According to Aaron Elstein, a senior reporter for Crain’s New York Business, the best option for Gupta, at this point, is settling the case with the with the SEC. “I would think that he would have settled the case,” he said.In the wake of the Rajaratnam verdict, Elstein said, he couldn’t imagine the defence not going for a settlement.
It is not uncommon for the SEC to obtain settlement in insider trading investigations. In such instances, executives often pay fines.
Asked what impact the verdict would have on the Gupta trial, an SEC spokeswoman in Washington D.C. declined to comment.
The SEC, the agency responsible for regulating and enforcing stock market, pressed civil charges against Gupta for insider trading on March 1. Among other things, it charged that Gupta illegally tipped Rajaratnam “with inside information about the quarterly earnings” at Goldman Sachs and Procter & Gamble, and also gave his friend and business associate information about “an impending $5 billion investment by Berkshire Hathaway in Goldman.”
Robert Khuzami, director of the SEC’s Division of Enforcement, said at the time that Gupta, who “was honored with the highest trust of leading public companies,” had “betrayed that trust by disclosing their most sensitive and valuable secrets.”
Gupta was not charged criminally. His civil trial before an administrative judge is scheduled to start on August 22.
Gupta has denied charges and countersued the SEC for denying him a jury trial. At the time of its filing, the suit was seen as a bold move in the legal circles.
But that was before the prosecution introduced a wiretapped phone call between the two friends at the Rajaratnam trial. Jurors heard Gupta sharing confidential information about a possible takeover of Wachovia by Goldman Sachs after a board meeting.
Testifying about the confidential and non-public nature of that conversation was none other than Lloyd Blankfein, chief executive officer and chairman of Goldman Sachs. Asked whether Gupta violated Goldman’s confidentiality policy in the phone conversation with Rajaratnam, Blankfein replied in the affirmative.

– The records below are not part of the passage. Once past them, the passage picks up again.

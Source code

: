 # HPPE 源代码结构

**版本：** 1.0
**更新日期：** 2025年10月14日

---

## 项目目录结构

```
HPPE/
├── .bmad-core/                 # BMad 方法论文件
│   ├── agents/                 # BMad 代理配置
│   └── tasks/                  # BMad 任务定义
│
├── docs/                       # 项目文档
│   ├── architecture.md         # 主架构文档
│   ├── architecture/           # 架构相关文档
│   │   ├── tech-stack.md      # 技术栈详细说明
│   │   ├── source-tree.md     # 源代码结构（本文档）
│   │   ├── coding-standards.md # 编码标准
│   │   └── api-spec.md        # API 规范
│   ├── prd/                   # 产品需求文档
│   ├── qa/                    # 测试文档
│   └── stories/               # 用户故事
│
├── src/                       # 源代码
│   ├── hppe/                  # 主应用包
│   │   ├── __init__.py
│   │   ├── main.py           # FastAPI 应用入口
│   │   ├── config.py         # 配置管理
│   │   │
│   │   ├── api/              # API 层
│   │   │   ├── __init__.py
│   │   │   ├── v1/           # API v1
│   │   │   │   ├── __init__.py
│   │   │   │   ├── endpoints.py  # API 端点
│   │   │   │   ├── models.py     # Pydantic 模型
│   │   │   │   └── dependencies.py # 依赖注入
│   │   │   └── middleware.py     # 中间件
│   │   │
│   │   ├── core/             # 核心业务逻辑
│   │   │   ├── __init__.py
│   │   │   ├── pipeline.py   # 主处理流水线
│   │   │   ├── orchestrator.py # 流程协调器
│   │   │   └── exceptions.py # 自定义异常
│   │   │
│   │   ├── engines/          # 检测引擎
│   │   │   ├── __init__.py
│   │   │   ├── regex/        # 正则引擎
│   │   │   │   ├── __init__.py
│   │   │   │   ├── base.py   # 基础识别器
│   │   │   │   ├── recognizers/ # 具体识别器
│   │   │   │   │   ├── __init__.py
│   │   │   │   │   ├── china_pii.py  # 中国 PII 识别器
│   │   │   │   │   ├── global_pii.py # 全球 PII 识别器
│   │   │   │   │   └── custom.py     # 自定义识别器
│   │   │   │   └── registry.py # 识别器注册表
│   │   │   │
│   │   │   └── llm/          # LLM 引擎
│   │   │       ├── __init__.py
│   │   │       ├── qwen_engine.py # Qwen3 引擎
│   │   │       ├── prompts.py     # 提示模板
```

There is little doubt that the manner in which the prosecution secured the conviction of Rajaratnam would make the job of Gupta’s Gary Naftalis-led defence team a lot tougher. Instantly, it appears to have strengthened the SEC’s case against Gupta.
“I think (the SEC has) a strong case that he did something that he shouldn’t have done,” Crain’s New York Business’ Elstein said. “We know what exactly Gupta told Rajaratnam,” he said, pointing to the telephone conversation that was introduced at the trial. “No arguments can be made that those calls were not made.”
In a way, the 12 New York jurors agreed with the prosecution that what Rajaratnam gathered from his network of friends, including Gupta, was insider information that was not available to the general public.
Even though Gupta is not being tried by a jury, the decision of those jurors is likely to weigh in heavily in whatever strategy he and legal team adopt.
If he settles the case, the Indian American may end up paying a hefty fine, which can even be an eight-figure sum. If not, he will be mounting a vigorous defence. In Rajaratnam’s case, the second option hasn’t proved to be successful, at least during the jury trial. (Rajaratnam’s lawyer has said he will appeal the conviction.)
Rather than going for a protracted legal fight with the SEC, as he seemed to have suggested by filing a countersuit against the SEC in March, it is more likely that Gupta may choose the first option.
(Asif Ismail is Editor in Chief of Global India Newswire).